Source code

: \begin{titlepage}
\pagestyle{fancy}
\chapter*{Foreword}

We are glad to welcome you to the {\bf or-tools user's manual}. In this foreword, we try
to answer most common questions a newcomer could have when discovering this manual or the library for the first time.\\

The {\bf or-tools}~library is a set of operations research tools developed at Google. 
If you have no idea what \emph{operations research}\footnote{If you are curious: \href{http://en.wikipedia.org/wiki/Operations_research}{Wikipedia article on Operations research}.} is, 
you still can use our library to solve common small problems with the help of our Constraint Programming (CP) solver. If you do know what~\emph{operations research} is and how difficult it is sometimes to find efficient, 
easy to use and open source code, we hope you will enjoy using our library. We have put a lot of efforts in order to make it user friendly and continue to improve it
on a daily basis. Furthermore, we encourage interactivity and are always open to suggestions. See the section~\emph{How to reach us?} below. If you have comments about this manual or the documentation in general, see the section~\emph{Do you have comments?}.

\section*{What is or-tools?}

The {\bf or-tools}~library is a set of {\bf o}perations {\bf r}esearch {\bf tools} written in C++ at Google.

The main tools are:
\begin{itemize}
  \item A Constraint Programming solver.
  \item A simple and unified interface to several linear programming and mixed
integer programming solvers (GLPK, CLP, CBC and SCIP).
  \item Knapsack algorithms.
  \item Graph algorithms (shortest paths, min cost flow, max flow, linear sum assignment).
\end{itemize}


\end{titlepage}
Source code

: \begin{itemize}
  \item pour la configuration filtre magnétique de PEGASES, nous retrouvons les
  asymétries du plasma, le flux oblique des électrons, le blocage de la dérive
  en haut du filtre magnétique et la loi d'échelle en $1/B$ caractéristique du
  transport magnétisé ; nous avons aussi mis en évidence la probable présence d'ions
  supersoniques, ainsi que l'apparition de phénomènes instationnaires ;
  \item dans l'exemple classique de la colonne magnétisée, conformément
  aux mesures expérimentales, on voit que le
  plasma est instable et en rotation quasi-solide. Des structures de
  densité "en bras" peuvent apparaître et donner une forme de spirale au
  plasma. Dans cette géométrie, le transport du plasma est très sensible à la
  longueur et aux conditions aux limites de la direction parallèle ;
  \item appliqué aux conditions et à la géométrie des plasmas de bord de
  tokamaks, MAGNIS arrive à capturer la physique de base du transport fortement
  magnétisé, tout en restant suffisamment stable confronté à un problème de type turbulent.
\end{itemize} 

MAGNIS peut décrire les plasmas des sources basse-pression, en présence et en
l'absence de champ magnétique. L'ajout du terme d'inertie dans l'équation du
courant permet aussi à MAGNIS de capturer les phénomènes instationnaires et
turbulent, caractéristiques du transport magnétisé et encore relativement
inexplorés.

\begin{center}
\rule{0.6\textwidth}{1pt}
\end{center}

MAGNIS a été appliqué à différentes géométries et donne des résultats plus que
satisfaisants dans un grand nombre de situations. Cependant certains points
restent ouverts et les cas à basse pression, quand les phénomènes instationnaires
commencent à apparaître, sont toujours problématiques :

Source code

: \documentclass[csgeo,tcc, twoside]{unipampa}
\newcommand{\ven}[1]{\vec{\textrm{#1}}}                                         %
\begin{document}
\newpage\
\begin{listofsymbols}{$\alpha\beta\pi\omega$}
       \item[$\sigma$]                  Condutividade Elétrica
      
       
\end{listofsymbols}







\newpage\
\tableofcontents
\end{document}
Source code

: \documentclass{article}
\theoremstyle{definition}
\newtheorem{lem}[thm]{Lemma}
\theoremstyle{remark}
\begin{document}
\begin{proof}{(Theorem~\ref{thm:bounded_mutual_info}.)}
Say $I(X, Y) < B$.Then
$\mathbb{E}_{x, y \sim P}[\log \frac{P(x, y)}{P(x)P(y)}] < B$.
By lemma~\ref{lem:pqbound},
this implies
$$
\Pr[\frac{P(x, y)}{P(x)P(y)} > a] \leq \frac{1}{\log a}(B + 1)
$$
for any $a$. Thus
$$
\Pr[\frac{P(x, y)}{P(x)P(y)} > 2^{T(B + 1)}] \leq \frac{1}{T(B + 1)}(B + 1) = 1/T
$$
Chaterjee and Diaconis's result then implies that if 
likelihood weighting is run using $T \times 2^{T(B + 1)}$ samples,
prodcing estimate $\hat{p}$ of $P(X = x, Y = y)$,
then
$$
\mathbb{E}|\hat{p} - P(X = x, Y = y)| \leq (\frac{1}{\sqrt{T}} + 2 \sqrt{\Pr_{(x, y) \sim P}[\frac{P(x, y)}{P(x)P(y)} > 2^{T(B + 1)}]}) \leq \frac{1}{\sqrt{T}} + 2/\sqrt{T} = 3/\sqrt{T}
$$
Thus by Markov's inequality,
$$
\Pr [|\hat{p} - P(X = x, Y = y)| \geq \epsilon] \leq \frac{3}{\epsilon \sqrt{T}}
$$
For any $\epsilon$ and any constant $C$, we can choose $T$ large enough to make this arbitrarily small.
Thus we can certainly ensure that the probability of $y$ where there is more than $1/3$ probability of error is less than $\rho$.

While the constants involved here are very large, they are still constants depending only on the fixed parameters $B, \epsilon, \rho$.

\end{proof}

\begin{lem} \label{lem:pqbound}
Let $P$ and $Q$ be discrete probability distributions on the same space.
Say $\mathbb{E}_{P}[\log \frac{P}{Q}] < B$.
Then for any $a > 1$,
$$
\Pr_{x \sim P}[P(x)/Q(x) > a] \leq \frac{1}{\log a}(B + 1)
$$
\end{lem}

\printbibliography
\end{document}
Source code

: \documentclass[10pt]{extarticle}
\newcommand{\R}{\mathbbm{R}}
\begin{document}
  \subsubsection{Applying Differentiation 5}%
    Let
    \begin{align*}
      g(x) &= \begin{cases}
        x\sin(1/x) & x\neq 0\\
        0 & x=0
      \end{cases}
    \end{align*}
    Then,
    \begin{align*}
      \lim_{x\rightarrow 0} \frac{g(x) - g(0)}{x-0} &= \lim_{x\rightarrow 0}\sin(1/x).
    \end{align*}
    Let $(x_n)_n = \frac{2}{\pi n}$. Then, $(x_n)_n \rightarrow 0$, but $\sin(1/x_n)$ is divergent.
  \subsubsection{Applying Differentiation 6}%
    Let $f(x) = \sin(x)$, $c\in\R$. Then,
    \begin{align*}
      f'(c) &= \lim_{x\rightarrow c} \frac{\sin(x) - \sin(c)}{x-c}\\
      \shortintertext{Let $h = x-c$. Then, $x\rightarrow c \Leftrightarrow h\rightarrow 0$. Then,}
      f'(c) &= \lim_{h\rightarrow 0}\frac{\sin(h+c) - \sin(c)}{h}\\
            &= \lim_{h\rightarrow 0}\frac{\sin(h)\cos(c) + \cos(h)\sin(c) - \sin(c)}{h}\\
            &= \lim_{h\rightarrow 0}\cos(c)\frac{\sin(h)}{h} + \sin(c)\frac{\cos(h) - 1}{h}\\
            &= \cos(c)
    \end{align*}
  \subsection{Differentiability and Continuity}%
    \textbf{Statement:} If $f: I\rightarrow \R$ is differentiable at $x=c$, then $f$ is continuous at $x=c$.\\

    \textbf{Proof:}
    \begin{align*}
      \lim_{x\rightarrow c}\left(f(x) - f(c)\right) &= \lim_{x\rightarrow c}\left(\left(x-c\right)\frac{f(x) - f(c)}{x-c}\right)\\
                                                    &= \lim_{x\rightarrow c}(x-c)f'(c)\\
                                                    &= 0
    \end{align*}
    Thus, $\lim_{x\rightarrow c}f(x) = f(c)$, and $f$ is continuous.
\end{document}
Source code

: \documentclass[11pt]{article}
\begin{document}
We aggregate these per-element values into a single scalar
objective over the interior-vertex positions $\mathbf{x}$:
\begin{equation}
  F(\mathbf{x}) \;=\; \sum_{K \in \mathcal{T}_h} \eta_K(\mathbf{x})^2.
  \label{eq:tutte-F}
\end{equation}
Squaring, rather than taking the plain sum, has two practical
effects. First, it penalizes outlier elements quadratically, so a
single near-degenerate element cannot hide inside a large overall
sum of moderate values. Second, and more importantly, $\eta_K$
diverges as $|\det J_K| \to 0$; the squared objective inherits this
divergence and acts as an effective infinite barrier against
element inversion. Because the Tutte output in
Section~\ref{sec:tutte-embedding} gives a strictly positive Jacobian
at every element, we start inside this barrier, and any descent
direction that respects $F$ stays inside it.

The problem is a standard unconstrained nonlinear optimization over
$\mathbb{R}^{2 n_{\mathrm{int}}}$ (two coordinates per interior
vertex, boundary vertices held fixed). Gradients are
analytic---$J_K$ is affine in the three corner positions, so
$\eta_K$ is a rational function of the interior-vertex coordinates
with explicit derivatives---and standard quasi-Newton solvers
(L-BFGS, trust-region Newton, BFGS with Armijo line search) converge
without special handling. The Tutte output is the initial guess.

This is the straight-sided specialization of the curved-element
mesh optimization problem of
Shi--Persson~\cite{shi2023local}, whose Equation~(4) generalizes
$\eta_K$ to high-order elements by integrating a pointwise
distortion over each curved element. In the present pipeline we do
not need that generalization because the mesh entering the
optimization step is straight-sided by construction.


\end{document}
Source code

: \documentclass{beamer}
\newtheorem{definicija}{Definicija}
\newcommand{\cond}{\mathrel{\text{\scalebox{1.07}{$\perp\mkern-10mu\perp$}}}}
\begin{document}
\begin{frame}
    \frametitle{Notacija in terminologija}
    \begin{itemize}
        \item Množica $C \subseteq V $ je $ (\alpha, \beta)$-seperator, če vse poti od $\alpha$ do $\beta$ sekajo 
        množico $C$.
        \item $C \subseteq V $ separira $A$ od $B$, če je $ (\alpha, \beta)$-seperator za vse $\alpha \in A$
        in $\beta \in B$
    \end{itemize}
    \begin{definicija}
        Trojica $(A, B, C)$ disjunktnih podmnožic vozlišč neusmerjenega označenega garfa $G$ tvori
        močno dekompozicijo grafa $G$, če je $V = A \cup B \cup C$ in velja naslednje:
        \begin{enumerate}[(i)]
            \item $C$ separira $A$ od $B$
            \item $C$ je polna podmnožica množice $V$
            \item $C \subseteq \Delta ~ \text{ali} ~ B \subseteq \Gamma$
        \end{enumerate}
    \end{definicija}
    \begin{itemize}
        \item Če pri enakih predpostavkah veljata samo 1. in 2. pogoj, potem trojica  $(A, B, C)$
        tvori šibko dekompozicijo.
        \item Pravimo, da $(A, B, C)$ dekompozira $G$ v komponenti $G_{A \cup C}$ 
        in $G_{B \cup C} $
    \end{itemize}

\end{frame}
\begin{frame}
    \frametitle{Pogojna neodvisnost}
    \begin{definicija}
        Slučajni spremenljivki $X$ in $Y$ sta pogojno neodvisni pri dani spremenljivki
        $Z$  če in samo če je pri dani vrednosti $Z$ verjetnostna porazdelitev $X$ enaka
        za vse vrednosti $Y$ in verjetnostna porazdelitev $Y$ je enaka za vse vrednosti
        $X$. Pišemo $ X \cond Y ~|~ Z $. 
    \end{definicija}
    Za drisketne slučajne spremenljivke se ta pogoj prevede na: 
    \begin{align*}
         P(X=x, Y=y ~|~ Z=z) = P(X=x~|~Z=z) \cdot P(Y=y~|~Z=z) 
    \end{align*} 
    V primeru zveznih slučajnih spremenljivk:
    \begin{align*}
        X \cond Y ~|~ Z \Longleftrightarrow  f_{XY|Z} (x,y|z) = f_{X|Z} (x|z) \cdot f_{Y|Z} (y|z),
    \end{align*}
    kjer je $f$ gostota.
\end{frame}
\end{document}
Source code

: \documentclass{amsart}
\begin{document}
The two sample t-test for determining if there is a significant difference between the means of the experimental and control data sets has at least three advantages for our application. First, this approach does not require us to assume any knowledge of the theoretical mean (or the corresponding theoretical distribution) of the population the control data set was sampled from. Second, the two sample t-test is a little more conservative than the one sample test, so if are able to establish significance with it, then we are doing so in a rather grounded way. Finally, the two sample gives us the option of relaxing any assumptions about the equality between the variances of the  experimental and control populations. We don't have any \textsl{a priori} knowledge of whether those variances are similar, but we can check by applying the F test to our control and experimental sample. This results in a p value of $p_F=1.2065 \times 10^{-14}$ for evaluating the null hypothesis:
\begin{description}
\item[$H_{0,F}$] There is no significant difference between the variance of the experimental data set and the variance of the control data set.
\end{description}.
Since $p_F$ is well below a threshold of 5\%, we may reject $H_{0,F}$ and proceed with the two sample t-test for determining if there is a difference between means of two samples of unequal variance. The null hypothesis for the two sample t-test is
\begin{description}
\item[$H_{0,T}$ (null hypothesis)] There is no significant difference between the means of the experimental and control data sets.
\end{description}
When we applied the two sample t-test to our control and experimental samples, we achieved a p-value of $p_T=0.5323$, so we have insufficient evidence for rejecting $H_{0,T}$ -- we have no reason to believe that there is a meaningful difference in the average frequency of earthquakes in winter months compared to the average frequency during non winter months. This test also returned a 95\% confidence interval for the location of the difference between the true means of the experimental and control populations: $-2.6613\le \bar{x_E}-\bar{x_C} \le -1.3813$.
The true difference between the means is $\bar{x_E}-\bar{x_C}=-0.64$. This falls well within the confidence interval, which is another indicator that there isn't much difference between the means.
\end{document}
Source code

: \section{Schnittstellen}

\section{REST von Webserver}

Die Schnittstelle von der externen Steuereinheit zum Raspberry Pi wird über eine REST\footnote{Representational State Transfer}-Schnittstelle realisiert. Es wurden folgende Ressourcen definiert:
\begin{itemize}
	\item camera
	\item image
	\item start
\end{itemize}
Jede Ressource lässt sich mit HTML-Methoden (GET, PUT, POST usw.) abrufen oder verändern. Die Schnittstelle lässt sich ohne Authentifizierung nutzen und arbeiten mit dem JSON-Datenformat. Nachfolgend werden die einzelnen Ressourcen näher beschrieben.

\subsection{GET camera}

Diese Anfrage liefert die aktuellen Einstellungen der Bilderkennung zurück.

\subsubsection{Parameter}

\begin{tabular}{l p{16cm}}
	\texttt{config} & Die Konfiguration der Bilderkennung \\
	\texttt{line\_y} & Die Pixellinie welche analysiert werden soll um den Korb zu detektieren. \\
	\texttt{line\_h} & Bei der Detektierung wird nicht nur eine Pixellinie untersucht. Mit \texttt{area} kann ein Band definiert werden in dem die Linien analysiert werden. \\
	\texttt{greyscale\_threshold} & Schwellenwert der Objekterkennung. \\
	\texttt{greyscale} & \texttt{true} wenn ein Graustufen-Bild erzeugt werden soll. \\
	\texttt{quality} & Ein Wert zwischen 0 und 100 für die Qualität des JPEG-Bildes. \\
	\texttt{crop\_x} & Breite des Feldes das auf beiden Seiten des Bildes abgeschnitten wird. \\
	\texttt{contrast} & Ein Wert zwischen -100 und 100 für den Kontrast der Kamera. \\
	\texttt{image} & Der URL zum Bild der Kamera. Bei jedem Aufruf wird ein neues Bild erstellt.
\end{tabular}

How to complete this task: Please reproduce, exactly as written, the lines of the records from the first line through the one containing "to answer most".

Problem solution:
Source code

: \begin{titlepage}
\pagestyle{fancy}
\chapter*{Foreword}

We are glad to welcome you to the {\bf or-tools user's manual}. In this foreword, we try
to answer most common questions a newcomer could have when discovering this manual or the library for the first time.\\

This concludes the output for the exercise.